DATA EXCERPTS section start

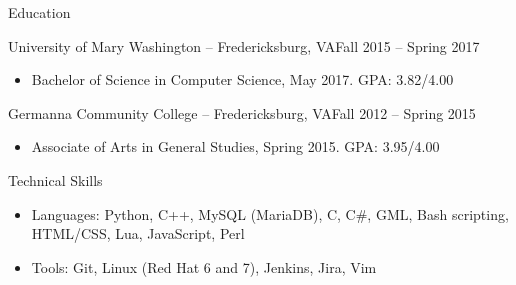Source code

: \documentclass[calibri]{mcdowellcv}
\begin{document}
	\begin{cvsection}{Education}
		\begin{cvsubsection}{University of Mary Washington -- Fredericksburg, VA}{Fall 2015 -- Spring 2017}
			\begin{itemize}
				\item Bachelor of Science in Computer Science, May 2017. GPA: 3.82/4.00
			\end{itemize}
		\end{cvsubsection}
		\begin{cvsubsection}{Germanna Community College -- Fredericksburg, VA}{Fall 2012 -- Spring 2015}
			\begin{itemize}
				\item Associate of Arts in General Studies, Spring 2015. GPA: 3.95/4.00
			\end{itemize}
		\end{cvsubsection}
	\end{cvsection}
	
	\begin{cvsection}{Technical Skills}
		\begin{cvsubsection}{}{}{}	
			\begin{itemize}
				\item Languages: Python, C++, MySQL (MariaDB), C, C\#, GML, Bash scripting, HTML/CSS, Lua, JavaScript, Perl 
				\item Tools: Git, Linux (Red Hat 6 and 7), Jenkins, Jira, Vim
			\end{itemize}
		\end{cvsubsection}
	\end{cvsection}
	
\end{document}
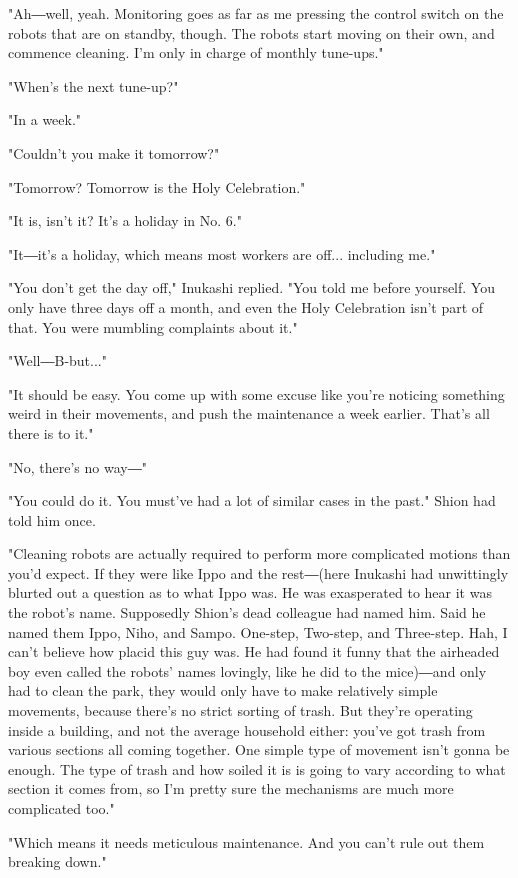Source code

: "Ah―well, yeah. Monitoring goes as far as me pressing the control switch
on the robots that are on standby, though. The robots start moving on
their own, and commence cleaning. I'm only in charge of monthly
tune-ups."

"When's the next tune-up?"

"In a week."

"Couldn't you make it tomorrow?"

"Tomorrow? Tomorrow is the Holy Celebration."

"It is, isn't it? It's a holiday in No. 6."

"It―it's a holiday, which means most workers are off... including me."

"You don't get the day off," Inukashi replied. "You told me before
yourself. You only have three days off a month, and even the Holy
Celebration isn't part of that. You were mumbling complaints about it."

"Well―B-but..."

"It should be easy. You come up with some excuse like you're noticing
something weird in their movements, and push the maintenance a week
earlier. That's all there is to it."

"No, there's no way―"

"You could do it. You must've had a lot of similar cases in the past."
Shion had told him once.

"Cleaning robots are actually required to perform more complicated
motions than you'd expect. If they were like Ippo and the rest―(here
Inukashi had unwittingly blurted out a question as to what Ippo was. He
was exasperated to hear it was the robot's name. Supposedly Shion's dead
colleague had named him. Said he named them Ippo, Niho, and Sampo.
One-step, Two-step, and Three-step. Hah, I can't believe how placid this
guy was. He had found it funny that the airheaded boy even called the
robots' names lovingly, like he did to the mice)―and only had to clean
the park, they would only have to make relatively simple movements,
because there's no strict sorting of trash. But they're operating inside
a building, and not the average household either: you've got trash from
various sections all coming together. One simple type of movement isn't
gonna be enough. The type of trash and how soiled it is is going to vary
according to what section it comes from, so I'm pretty sure the
mechanisms are much more complicated too."~

"Which means it needs meticulous maintenance. And you can't rule out
them breaking down."

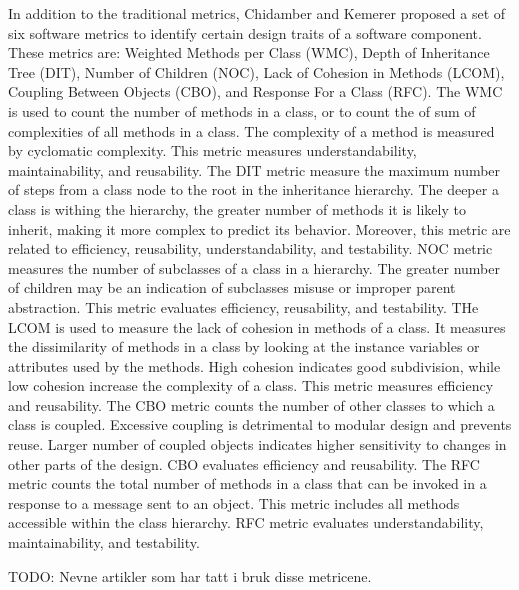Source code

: In addition to the traditional metrics, Chidamber and Kemerer\cite{chidamber1994metrics} proposed a set of six software metrics to identify certain design traits of a software component. These metrics are: Weighted Methods per Class (WMC), Depth of Inheritance Tree (DIT), Number of Children (NOC), Lack of Cohesion in Methods (LCOM), Coupling Between Objects (CBO), and Response For a Class (RFC). The WMC is used to count the number of methods in a class, or to count the of sum of complexities of all methods in a class. The complexity of a method is measured by cyclomatic complexity. This metric measures understandability, maintainability, and reusability\cite{quenelobject}. The DIT metric measure the maximum number of steps from a class node to the root in the inheritance hierarchy. The deeper a class is withing the hierarchy, the greater number of methods it is likely to inherit, making it more complex to predict its behavior\cite{quenelobject}. Moreover, this metric are related to efficiency, reusability, understandability, and testability\cite{quenelobject}. NOC metric measures the number of subclasses of a class in a hierarchy. The greater number of children may be an indication of subclasses misuse or improper parent abstraction. This metric evaluates efficiency, reusability, and testability\cite{quenelobject}. THe LCOM is used to measure the lack of cohesion in methods of a class. It measures the dissimilarity of methods in a class by looking at the instance variables or attributes used by the methods. High cohesion indicates good subdivision, while low cohesion increase the complexity of a class. This metric measures efficiency and reusability\cite{quenelobject}. The CBO metric counts the number of other classes to which a class is coupled. Excessive coupling is detrimental to modular design and prevents reuse\cite{quenelobject}. Larger number of coupled objects indicates higher sensitivity to changes in other parts of the design. CBO evaluates efficiency and reusability\cite{quenelobject}. The RFC metric counts the total number of methods in a class that can be invoked in a response to a message sent to an object. This metric includes all methods accessible within the class hierarchy. RFC metric evaluates understandability, maintainability, and testability\cite{quenelobject}.

TODO: Nevne artikler som har tatt i bruk disse metricene.




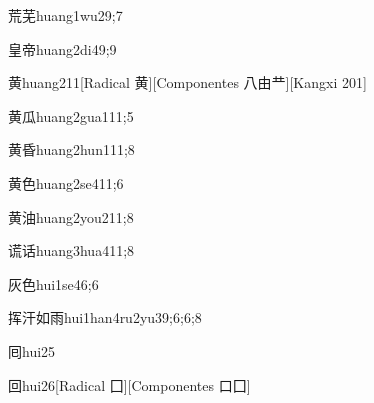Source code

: \begin{verbete}{荒芜}{huang1wu2}{9;7}
\end{verbete}

\begin{verbete}{皇帝}{huang2di4}{9;9}
\end{verbete}

\begin{verbete}{黄}{huang2}{11}[Radical ⻩][Componentes 八由龷][Kangxi 201]
\end{verbete}

\begin{verbete}{黄瓜}{huang2gua1}{11;5}
\end{verbete}

\begin{verbete}{黄昏}{huang2hun1}{11;8}
\end{verbete}

\begin{verbete}{黄色}{huang2se4}{11;6}
\end{verbete}

\begin{verbete}{黄油}{huang2you2}{11;8}
\end{verbete}

\begin{verbete}{谎话}{huang3hua4}{11;8}
\end{verbete}

\begin{verbete}{灰色}{hui1se4}{6;6}
\end{verbete}

\begin{verbete}{挥汗如雨}{hui1han4ru2yu3}{9;6;6;8}
\end{verbete}

\begin{verbete}{囘}{hui2}{5}
\end{verbete}

\begin{verbete}{回}{hui2}{6}[Radical ⼞][Componentes 口⼞]
\end{verbete}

DATA EXCERPTS section end

▶ [ACTION ITEM]
Go through the records. Copy each line where "week" appears.

▶ [RESULT OF THE EXERCISE]
"In a week."
something weird in their movements, and push the maintenance a week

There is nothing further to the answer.